Michigan Development News, 01/27/09

Lansing State Journal: About 2,200 volunteers hit streets in effort to feed Lansing’s hungry. Here’s a great community service story from the Lansing area:
About 2,200 volunteers hit Lansing’s snow-covered streets as part of The Church of Greater Lansing Project: Love in Action, hand-delivering boxes filled with rice, macaroni, crackers, canned vegetables and other food items to about 2,000 Lansing families.
The project was born out of a meeting last October between several area church leaders and Lansing Mayor Virg Bernero, according to Stephanie Butler, Lansing Partnerships coordinator for Trinity Church, which helped spearhead the meeting.
During the meeting, Bernero explained how getting food to needy families was a significant concern in the city.
“It was decided that if we were going to partner on something, it was going to be food,” said Trinity Church’s lead Pastor Phil Posthuma.
And partner they did.
Over a period of about two months, the coalition – which had become known as The Church of Greater Lansing – raised about $114,000, Butler said.
Coldwater Daily Reporter: Mortgage from ‘94 Habitat home set on fire.
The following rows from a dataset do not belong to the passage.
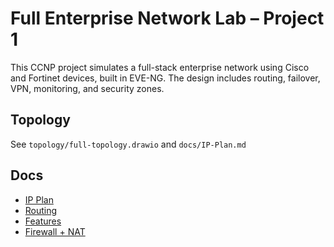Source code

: # Full Enterprise Network Lab – Project 1

This CCNP project simulates a full-stack enterprise network using Cisco and Fortinet devices, built in EVE-NG. The design includes routing, failover, VPN, monitoring, and security zones.

## Topology
See `topology/full-topology.drawio` and `docs/IP-Plan.md`

## Docs
- [IP Plan](docs/IP-Plan.md)
- [Routing](docs/Routing.md)
- [Features](docs/Features.md)
- [Firewall + NAT](docs/NAT-Firewall.md)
Looks like we’re not the only ones who do ceremonial mortgage burnings:
In January 1994, Bob and Barbara Morford thought making house payments for their Rose Street home for 30 years was a long time.
“We went with 15 years so we’d be done sooner, even though the payments were a little more,” Bob said.
On Saturday morning, the Morfords gathered with Branch County Habitat for Humanity members at the material resale facility on East Chicago Road (at the former site of Walters Building Supply) to burn a copy of the mortgage on the group’s first home built in Branch County.
Metro Mode: Dearborn: An Arsenal Of Diversity? Metro Mode has an extended feature in this week’s edition on how the city of Dearborn is becoming a model for multiculturalism:
One wonders if this city with such an illustrious past has the potential of defining what “culturally cool” means for Southeast Michigan. Henry Ford’s $5 a day manufacturing system created a multicultural working community in Dearborn. Entrepreneurial freedom for generations of Middle Eastern people is reinventing the city in a post-racial content. With the excitement surrounding Barack Obama’s inauguration this week, it seems appropriate to imagine this storied city, so intrinsically linked to the region’s past, as a hotbed for a new kind of innovation: diversity.
Deputy Wayne County CEO and Dearborn resident Azzam Elder and Mayor Jack O’Reilly envision the city’s Arab American culture as a destination for visitors as well as permanent residents.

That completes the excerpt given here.